Melting wine bottles without using a kiln is no easy task, for the simple reason that glass has a melting temperature of about 1400 – 1600 degrees Celsius, and you’d be hard-pressed to generate that amount of contained heat without a kiln. Here is the guide for How to Flatten Wine Bottles without a kiln. There are theories and speculations about using a microwave oven to do the necessary healing. Still, the first obstacle to that idea is that domestic microwave ovens top out at slightly under 300 degrees Celsius. That temperature barely gets us a quarter of what we need to melt the glass, so how do we get the rest?

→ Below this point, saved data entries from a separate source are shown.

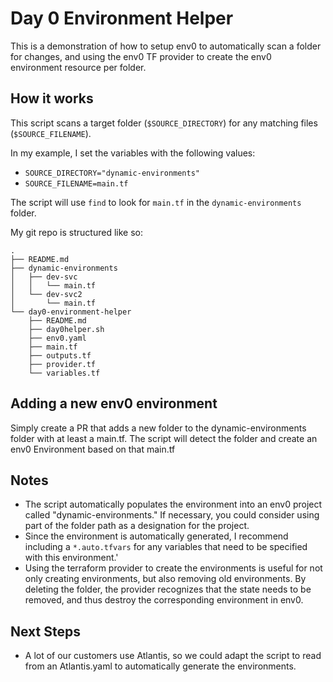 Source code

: # Day 0 Environment Helper

This is a demonstration of how to setup env0 to automatically scan a folder for changes, and using the env0 TF provider to create the env0 environment resource per folder.

## How it works

This script scans a target folder (`$SOURCE_DIRECTORY`) for any matching files (`$SOURCE_FILENAME`). 

In my example, I set the variables with the following values:
* `SOURCE_DIRECTORY="dynamic-environments"`
* `SOURCE_FILENAME=main.tf`

The script will use `find` to look for `main.tf` in the `dynamic-environments` folder.

My git repo is structured like so:

```
.
├── README.md
├── dynamic-environments
│   ├── dev-svc
│   │   └── main.tf
│   └── dev-svc2
│       └── main.tf
└── day0-environment-helper
    ├── README.md
    ├── day0helper.sh
    ├── env0.yaml
    ├── main.tf
    ├── outputs.tf
    ├── provider.tf
    └── variables.tf
```
## Adding a new env0 environment
Simply create a PR that adds a new folder to the dynamic-environments folder with at least a main.tf.  The script will detect the folder and create an env0 Environment based on that main.tf

## Notes
* The script automatically populates the environment into an env0 project called "dynamic-environments." If necessary, you could consider using part of the folder path as a designation for the project.
* Since the environment is automatically generated, I recommend including a `*.auto.tfvars` for any variables that need to be specified with this environment.'
* Using the terraform provider to create the environments is useful for not only creating environments, but also removing old environments. By deleting the folder, the provider recognizes that the state needs to be removed, and thus destroy the corresponding environment in env0.

## Next Steps
* A lot of our customers use Atlantis, so we could adapt the script to read from an Atlantis.yaml to automatically generate the environments. 
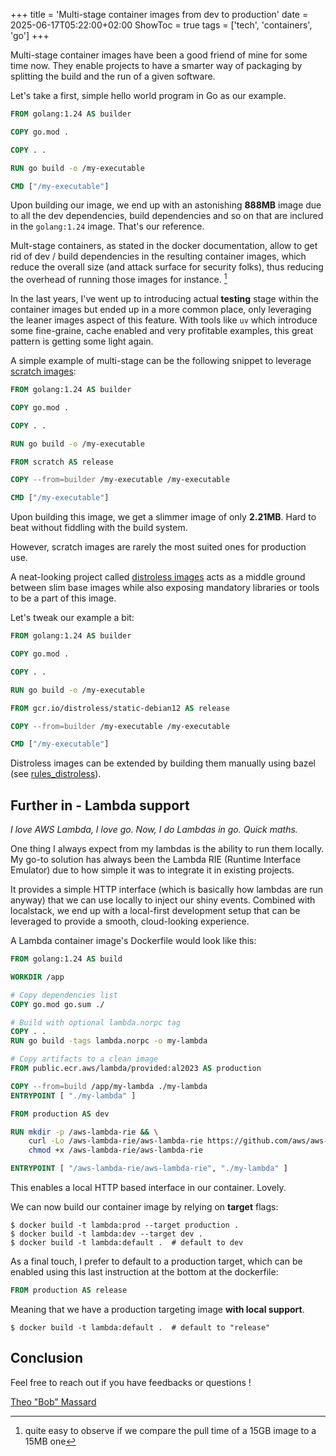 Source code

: +++
title = 'Multi-stage container images from dev to production'
date = 2025-06-17T05:22:00+02:00
ShowToc = true
tags = ['tech', 'containers', 'go']
+++

Multi-stage container images have been a good friend of mine for some time now.
They enable projects to have a smarter way of packaging by splitting the build
and the run of a given software.

Let's take a first, simple hello world program in Go as our example.

```Dockerfile
FROM golang:1.24 AS builder

COPY go.mod .

COPY . .

RUN go build -o /my-executable

CMD ["/my-executable"]
```

Upon building our image, we end up with an astonishing **888MB** image due to
all the dev dependencies, build dependencies and so on that are inclured in the
`golang:1.24` image. That's our reference.

Mult-stage containers, as stated in the docker documentation, allow to get rid of
dev / build dependencies in the resulting container images, which reduce
the overall size (and attack surface for security folks), thus reducing
the overhead of running those images for instance. [^1]

[^1]: quite easy to observe if we compare the pull time of a 15GB image to a 15MB one

In the last years, I've went up to introducing actual **testing** stage within the container
images but ended up in a more common place, only leveraging the leaner images aspect
of this feature. With tools like `uv` which introduce some fine-graine, cache enabled
and very profitable examples, this great pattern is getting some light again.

A simple example of multi-stage can be the following snippet to leverage [scratch images][docker-scratch]:

```Dockerfile
FROM golang:1.24 AS builder

COPY go.mod .

COPY . .

RUN go build -o /my-executable

FROM scratch AS release

COPY --from=builder /my-executable /my-executable

CMD ["/my-executable"]
```

Upon building this image, we get a slimmer image of only **2.21MB**. Hard to beat without fiddling
with the build system.

However, scratch images are rarely the most suited ones for production use.

A neat-looking project called [distroless images][gh-distroless] acts as a middle ground between
slim base images while also exposing mandatory libraries or tools to be a part of this image.

Let's tweak our example a bit:

```Dockerfile
FROM golang:1.24 AS builder

COPY go.mod .

COPY . .

RUN go build -o /my-executable

FROM gcr.io/distroless/static-debian12 AS release

COPY --from=builder /my-executable /my-executable

CMD ["/my-executable"]
```

Distroless images can be extended by building them manually
using bazel (see [rules\_distroless][gh-bazel-distroless]).

## Further in - Lambda support

_I love AWS Lambda, I love go. Now, I do Lambdas in go. Quick maths._

One thing I always expect from my lambdas is the ability to run them locally. My go-to
solution has always been the Lambda RIE (Runtime Interface Emulator) due to how simple
it was to integrate it in existing projects.

It provides a simple HTTP interface (which is basically how lambdas are run anyway) that
we can use locally to inject our shiny events. Combined with localstack, we end up with
a local-first development setup that can be leveraged to provide a smooth, cloud-looking experience.

A Lambda container image's Dockerfile would look like this:

```Dockerfile
FROM golang:1.24 AS build

WORKDIR /app

# Copy dependencies list
COPY go.mod go.sum ./

# Build with optional lambda.norpc tag
COPY . .
RUN go build -tags lambda.norpc -o my-lambda

# Copy artifacts to a clean image
FROM public.ecr.aws/lambda/provided:al2023 AS production

COPY --from=build /app/my-lambda ./my-lambda
ENTRYPOINT [ "./my-lambda" ]

FROM production AS dev

RUN mkdir -p /aws-lambda-rie && \
    curl -Lo /aws-lambda-rie/aws-lambda-rie https://github.com/aws/aws-lambda-runtime-interface-emulator/releases/latest/download/aws-lambda-rie && \
    chmod +x /aws-lambda-rie/aws-lambda-rie

ENTRYPOINT [ "/aws-lambda-rie/aws-lambda-rie", "./my-lambda" ]
```

This enables a local HTTP based interface in our container. Lovely.

We can now build our container image by relying on **target** flags:
```console
$ docker build -t lambda:prod --target production .
$ docker build -t lambda:dev --target dev .
$ docker build -t lambda:default .  # default to dev
```

As a final touch, I prefer to default to a production target, which can be enabled using this
last instruction at the bottom at the dockerfile:

```Dockerfile
FROM production AS release
```

Meaning that we have a production targeting image **with local support**.

```console
$ docker build -t lambda:default .  # default to "release"
```

## Conclusion

Feel free to reach out if you have feedbacks or questions !

[Theo "Bob" Massard][linkedin]

[linkedin]: https://linkedin.com/in/tbobm/

[docker-scratch]: https://hub.docker.com/_/scratch
[gh-distroless]: https://github.com/GoogleContainerTools/distroless
[gh-bazel-distroless]: https://github.com/GoogleContainerTools/rules_distroless/tree/main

The thing is, we don’t, or rather we can’t unless we choose to rely on specialized equipment. And what better-specialized equipment can we rely on other than a kiln made for the purpose? However, since we are avoiding using the kiln, we’ll explore the other possibility of relying on a blowtorch to generate the required heat for our experiment.
Depending on the type of blowtorch you have at hand, you will be able to achieve temperatures of about 1100 degrees to 1900 degrees, which should be more than enough to melt down the glass for you. It now comes down to application and whatever other problems one might run into in the process of melting down the glass with a blowtorch. It cannot definitively be said whether using a blowtorch to work on a wine bottle will suffice to do the job, but we will melt one part of the bottle time, going by the achievable temperature. Would that suffice for your purpose?
It might be possible to flatten a wine bottle without a kiln if you heat it with a microwave oven for a while and then continue the process with a blowtorch, it will, at the very least, be a long task, and the success of it is not guaranteed.